I scrambled up and rolled to the other side of the bed, cursing the night under my breath. What a fleeting one it was. It seemed I had only nodded off a few munities ago. I knew it would take Yeye another two minutes to raise herself up from the bent position she had taken in order to wake me up. She would support her back with one hand, while the other rested on her knee. She would then wince as she hoisted herself up before walking away, her arms almost at ninety degrees to her sides. The woman was fat, with thick dark skin that never glowed; rough, dry skin as black as soot.

I wondered how she got the name Yeye. I had overheard some of the neighbours call her Iya Aje. That mama Benji and Iya Kausara were her cult mates.

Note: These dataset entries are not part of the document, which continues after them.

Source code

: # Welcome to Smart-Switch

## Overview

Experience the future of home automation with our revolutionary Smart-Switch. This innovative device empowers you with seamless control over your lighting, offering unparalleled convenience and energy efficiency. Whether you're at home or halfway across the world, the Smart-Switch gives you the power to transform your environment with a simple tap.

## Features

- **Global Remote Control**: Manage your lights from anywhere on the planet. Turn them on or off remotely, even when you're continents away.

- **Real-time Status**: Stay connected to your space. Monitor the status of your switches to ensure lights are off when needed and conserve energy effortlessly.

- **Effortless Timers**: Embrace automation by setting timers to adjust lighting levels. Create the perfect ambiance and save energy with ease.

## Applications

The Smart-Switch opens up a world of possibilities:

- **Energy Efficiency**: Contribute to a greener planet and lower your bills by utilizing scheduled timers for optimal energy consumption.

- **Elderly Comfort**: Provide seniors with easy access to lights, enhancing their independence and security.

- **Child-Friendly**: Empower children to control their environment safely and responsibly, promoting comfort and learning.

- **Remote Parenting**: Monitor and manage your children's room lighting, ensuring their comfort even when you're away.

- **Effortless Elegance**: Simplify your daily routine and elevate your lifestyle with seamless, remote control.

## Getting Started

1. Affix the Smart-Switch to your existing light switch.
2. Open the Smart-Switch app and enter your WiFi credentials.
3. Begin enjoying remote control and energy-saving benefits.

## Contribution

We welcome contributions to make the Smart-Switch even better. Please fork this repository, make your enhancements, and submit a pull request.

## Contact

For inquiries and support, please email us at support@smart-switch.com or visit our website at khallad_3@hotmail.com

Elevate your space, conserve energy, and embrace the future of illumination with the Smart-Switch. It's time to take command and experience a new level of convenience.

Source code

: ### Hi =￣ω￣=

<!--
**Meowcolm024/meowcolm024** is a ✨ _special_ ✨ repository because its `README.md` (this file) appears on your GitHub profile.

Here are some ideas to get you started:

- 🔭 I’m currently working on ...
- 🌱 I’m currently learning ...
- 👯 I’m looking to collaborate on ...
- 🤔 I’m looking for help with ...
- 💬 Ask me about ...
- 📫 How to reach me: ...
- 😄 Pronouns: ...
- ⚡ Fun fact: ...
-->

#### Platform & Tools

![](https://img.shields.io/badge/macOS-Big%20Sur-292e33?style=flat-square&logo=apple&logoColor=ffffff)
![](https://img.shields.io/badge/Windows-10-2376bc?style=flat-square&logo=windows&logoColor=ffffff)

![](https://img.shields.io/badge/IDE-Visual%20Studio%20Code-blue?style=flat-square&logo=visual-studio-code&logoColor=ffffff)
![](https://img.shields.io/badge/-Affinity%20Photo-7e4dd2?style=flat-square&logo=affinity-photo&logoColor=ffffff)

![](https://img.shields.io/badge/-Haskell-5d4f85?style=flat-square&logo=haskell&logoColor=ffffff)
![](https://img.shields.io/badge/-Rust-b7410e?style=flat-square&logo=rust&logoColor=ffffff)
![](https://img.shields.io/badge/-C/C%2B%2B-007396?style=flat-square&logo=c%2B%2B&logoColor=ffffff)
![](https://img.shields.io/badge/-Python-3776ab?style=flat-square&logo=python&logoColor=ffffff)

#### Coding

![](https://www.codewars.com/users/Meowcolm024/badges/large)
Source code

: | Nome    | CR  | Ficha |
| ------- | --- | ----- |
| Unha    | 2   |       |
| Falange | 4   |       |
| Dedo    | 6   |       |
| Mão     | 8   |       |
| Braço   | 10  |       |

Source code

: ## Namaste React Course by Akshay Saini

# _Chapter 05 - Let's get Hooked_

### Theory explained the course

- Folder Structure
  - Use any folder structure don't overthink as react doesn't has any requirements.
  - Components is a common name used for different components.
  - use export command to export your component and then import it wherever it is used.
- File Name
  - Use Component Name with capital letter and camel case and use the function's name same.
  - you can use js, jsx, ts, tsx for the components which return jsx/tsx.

Isiaka, the mechanic swore to it, that they were all witches. If not why were they all widows, fat and balding? Yes, yeye had no hair. Well a ring of hair around her head, but that was it. I wondered how it got chopped off. Everyone also wondered why they all had funny looking cocks that crowed every morning. Not that having a cock was rare in these parts but these cocks were, well, odd. Yeye’s cock was a thin wiry thing. It had lost all its feathers except for a tuft on its back, and it challenged humans. You only had to move close to it to experience that. I hear Mama Benji’s cock is so fat it wouldn’t run, not even in the face of a butcher’s knife.

But whatever Yeye was, I didn’t care. One thing was clear to me, this Christmas I had to disappear.
I hurriedly did my chores and headed to Yeye’s shop across the street where she sold oil, garri, beans and rice. I liked to avoid Yeye in the mornings. She always woke up with a sour mood. I would hurry to the shop and wait to be joined by Funmike, an older girl who only worked for Yeye at the shop.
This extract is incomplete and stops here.